## Task
Write out exactly the first lines of the listing, ending on the line that contains "## Extended by".

## Information shown
:::::
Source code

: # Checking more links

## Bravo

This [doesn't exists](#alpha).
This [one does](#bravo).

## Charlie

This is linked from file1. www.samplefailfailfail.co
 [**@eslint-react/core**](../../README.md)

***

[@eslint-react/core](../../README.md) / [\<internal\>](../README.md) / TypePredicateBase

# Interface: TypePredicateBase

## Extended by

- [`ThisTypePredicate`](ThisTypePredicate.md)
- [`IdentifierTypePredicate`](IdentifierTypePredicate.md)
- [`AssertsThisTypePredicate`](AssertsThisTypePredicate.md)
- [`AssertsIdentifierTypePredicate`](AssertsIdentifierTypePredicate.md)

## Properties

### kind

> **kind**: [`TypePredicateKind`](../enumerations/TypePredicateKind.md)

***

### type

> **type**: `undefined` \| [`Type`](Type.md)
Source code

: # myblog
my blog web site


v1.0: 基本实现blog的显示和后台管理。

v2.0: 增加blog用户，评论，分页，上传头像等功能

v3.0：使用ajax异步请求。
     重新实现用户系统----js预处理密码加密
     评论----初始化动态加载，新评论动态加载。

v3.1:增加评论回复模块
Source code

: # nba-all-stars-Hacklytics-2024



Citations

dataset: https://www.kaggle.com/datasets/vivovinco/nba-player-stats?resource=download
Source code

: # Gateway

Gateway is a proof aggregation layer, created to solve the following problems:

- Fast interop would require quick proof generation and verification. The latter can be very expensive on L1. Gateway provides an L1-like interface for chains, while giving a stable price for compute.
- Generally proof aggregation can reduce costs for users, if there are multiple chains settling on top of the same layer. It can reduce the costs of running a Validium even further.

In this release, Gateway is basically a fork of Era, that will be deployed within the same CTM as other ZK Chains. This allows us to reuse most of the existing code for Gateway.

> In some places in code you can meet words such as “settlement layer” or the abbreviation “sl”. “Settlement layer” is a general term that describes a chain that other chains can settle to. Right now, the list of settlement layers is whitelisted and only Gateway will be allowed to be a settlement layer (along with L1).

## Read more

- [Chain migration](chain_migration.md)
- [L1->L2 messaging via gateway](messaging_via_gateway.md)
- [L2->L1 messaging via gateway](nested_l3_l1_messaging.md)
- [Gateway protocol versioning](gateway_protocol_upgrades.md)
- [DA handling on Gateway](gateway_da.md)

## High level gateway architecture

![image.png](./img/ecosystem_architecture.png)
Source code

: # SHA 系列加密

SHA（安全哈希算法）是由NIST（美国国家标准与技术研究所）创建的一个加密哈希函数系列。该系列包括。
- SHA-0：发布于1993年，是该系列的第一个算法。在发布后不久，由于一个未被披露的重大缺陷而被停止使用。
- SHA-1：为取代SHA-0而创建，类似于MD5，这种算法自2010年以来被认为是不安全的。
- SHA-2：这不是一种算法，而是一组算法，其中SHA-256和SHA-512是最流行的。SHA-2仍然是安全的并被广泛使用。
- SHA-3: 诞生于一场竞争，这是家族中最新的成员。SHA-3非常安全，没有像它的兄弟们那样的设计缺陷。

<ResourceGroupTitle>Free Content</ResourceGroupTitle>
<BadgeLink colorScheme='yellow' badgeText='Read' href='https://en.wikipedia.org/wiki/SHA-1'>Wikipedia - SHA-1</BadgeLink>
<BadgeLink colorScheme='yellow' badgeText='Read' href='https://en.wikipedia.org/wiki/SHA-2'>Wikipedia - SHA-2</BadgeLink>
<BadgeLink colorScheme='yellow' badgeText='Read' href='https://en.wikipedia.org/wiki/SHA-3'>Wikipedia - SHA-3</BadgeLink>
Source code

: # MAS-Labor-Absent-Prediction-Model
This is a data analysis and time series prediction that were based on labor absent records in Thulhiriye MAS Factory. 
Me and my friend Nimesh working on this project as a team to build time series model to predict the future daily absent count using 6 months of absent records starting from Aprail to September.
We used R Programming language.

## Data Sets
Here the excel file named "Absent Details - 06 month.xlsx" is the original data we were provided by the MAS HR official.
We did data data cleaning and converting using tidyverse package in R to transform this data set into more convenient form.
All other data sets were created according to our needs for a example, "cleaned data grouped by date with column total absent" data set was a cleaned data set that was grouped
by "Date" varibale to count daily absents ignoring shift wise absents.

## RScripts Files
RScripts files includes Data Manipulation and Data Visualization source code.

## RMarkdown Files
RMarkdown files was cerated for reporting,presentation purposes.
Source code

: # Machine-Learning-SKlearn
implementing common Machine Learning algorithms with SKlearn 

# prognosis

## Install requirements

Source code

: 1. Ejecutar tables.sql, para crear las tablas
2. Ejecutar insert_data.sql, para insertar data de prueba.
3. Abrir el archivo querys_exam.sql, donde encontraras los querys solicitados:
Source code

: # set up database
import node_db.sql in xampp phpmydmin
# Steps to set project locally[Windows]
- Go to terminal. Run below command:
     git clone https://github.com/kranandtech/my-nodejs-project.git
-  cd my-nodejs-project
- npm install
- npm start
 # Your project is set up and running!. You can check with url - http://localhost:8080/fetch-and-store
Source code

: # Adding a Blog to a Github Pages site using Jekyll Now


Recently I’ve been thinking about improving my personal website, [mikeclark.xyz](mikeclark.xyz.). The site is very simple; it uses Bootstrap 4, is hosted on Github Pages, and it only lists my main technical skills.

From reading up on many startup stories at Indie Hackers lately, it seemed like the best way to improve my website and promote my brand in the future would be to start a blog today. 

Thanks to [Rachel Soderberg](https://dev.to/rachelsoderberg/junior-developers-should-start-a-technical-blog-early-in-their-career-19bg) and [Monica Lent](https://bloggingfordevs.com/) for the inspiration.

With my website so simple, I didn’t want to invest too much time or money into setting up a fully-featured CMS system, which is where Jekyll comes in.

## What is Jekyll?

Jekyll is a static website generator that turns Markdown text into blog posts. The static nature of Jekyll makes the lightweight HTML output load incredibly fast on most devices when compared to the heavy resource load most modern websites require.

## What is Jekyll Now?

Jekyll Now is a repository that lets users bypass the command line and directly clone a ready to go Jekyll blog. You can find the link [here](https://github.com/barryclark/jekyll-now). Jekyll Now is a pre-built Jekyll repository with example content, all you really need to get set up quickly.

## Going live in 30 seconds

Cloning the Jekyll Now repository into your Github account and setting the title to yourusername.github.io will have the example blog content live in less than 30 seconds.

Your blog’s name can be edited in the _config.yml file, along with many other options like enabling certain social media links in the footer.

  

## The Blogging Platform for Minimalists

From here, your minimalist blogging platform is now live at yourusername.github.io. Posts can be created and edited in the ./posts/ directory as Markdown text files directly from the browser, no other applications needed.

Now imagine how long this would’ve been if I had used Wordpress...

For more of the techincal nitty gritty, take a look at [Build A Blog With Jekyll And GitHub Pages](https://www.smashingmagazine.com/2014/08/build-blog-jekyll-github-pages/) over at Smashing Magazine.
:::::
## Output of the exercise
Source code

: # Checking more links

## Bravo

This [doesn't exists](#alpha).
This [one does](#bravo).

## Charlie

This is linked from file1. www.samplefailfailfail.co
 [**@eslint-react/core**](../../README.md)

***

[@eslint-react/core](../../README.md) / [\<internal\>](../README.md) / TypePredicateBase

# Interface: TypePredicateBase

## Extended by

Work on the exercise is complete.